– И вправду холодно…
– Ага! – с готовностью отозвался Александр.
– Слушай, Понч… это самое… будь другом, сгоняй вон к церквушке, узнай хоть, какое время на дворе.
– Сейчас я!
Шурик порысил к маленькому храму, приткнувшемуся к крепостной стене, и, не слезая с седла, задал вопрос проходившему мимо попу, толстому и важному. Поп понял его и дал ответ. Вернувшись, Пончик проговорил в возбуждении:
– У них тут Новый год! Представляешь? Первое марта одна тыща двести тридцать седьмого года!27 Угу…
– Да‑а… – протянул Олег. – Закинуло нас…
Александр, только что оживлённый, увял, поник весь.

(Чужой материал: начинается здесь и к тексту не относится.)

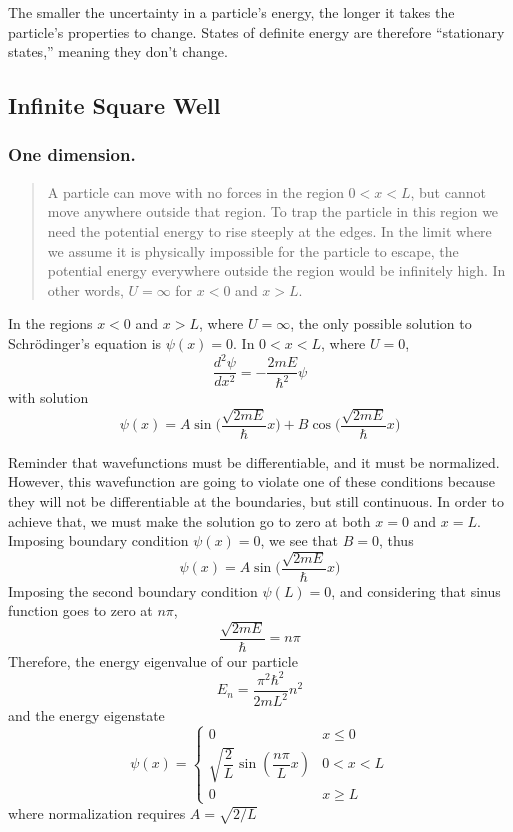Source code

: \documentclass[../../main.tex]{subfiles}
\begin{document}
The smaller the uncertainty in a particle's energy, the longer it takes the particle's properties to change. States of definite energy are therefore “stationary states,” meaning they don't change.

\subsection{Infinite Square Well}
\subsubsection{One dimension.} \begin{quote}
    A particle can move with no forces in the region $0 < x < L$, but cannot move anywhere outside that region. To trap the particle in this region we need the potential energy to rise steeply at the edges. In the limit where we assume it is physically impossible for the particle to escape, the potential energy everywhere outside the region would be infinitely high. In other words, $U=\infty$ for $x < 0$ and $x > L$.
\end{quote} 
In the regions $x < 0$ and $x > L$, where $U = \infty$, the only possible solution to Schrödinger's equation is $\psi(x) = 0$. In $0 < x < L$, where $ U = 0$, 
\begin{equation*}
    \frac{d^2\psi}{dx^2}=-\frac{2mE}{\hbar^2}\psi
\end{equation*}
with solution
\begin{equation*}
    \psi(x)=A\sin \biggl(\frac{\sqrt{2mE}}{\hbar} x\biggr)+ B \cos \biggl(\frac{\sqrt{2mE}}{\hbar} x\biggr)
\end{equation*}

Reminder that wavefunctions must be differentiable, and it must be normalized. However, this wavefunction are going to violate one of these conditions because they will not be differentiable at the boundaries, but still continuous. In order to achieve that, we must make the solution go to zero at both $x = 0$ and $x = L$. Imposing boundary condition $\psi(x)=0$, we see that $B=0$, thus
\begin{equation*}
    \psi(x)=A\sin \biggl(\frac{\sqrt{2mE}}{\hbar} x\biggr)
\end{equation*}
Imposing the second boundary condition $\psi(L)=0$, and considering that sinus function goes to zero at $n\pi$, 
\begin{equation*}
    \frac{\sqrt{2mE}}{\hbar}=n\pi
\end{equation*}
Therefore, the energy eigenvalue of our particle 
\begin{equation*}
    E_n=\frac{\pi^2\hbar^2}{2mL^2}n^2
\end{equation*}
and the energy eigenstate
\begin{equation*}
    \psi(x)=\begin{cases}
        0&x\leq 0\\
        \sqrt{\dfrac{2}{L}}\sin( \dfrac{n\pi}{L}x)& 0 < x < L\\
        0&x\geq L
    \end{cases}
\end{equation*}
where normalization requires $A = \sqrt{2/L}$
\end{document}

– Триста лет минуло… – сказал он. – Всех наших давным‑давно нет уже… Угу…
– Молчи! – жёстко потребовал Сухов. – Забудь! Понял?
– Понял‑то я, понял, – вздохнул Шурик, – только как же тут забудешь?
– А ты делом займись, – присоветовал Олег, – некогда думать будет. Короче. Ставим перед собой цель и добиваемся её. А какая у нас цель? А та же, что и раньше, – рваться вперёд и вверх! Рваться и рвать всех подряд, кто помешает нашему возвышению. А для начала надо приискать князя, чтобы послужить ему и выбиться в люди.
– А потом? – спросил Шурик.
– Суп с котом. Поехали к торгу!
И они поехали – мимо покосившейся звонницы, мимо высоких заборов с грязными, осевшими сугробами в тени, мимо старого терема, мимо постоялого двора, прямо к рыночной площади, куда, казалось, сошлось всё население города. Одни продавали, другие покупали, и все орали наперебой, перекрикивая друг друга:
– А вот жито! Зернышко к зёрнышку! Сухое да звонкое!
– Рыбка, рыбка свежа‑айшая! Только что из Днепра!
– Кому мёду? Хорош медок! Липовый! А уж как пахнет…
– Мясо парное, ишшо остыть не успело! Глянь только – ни хрящика, ни жиринки, мякоть одна!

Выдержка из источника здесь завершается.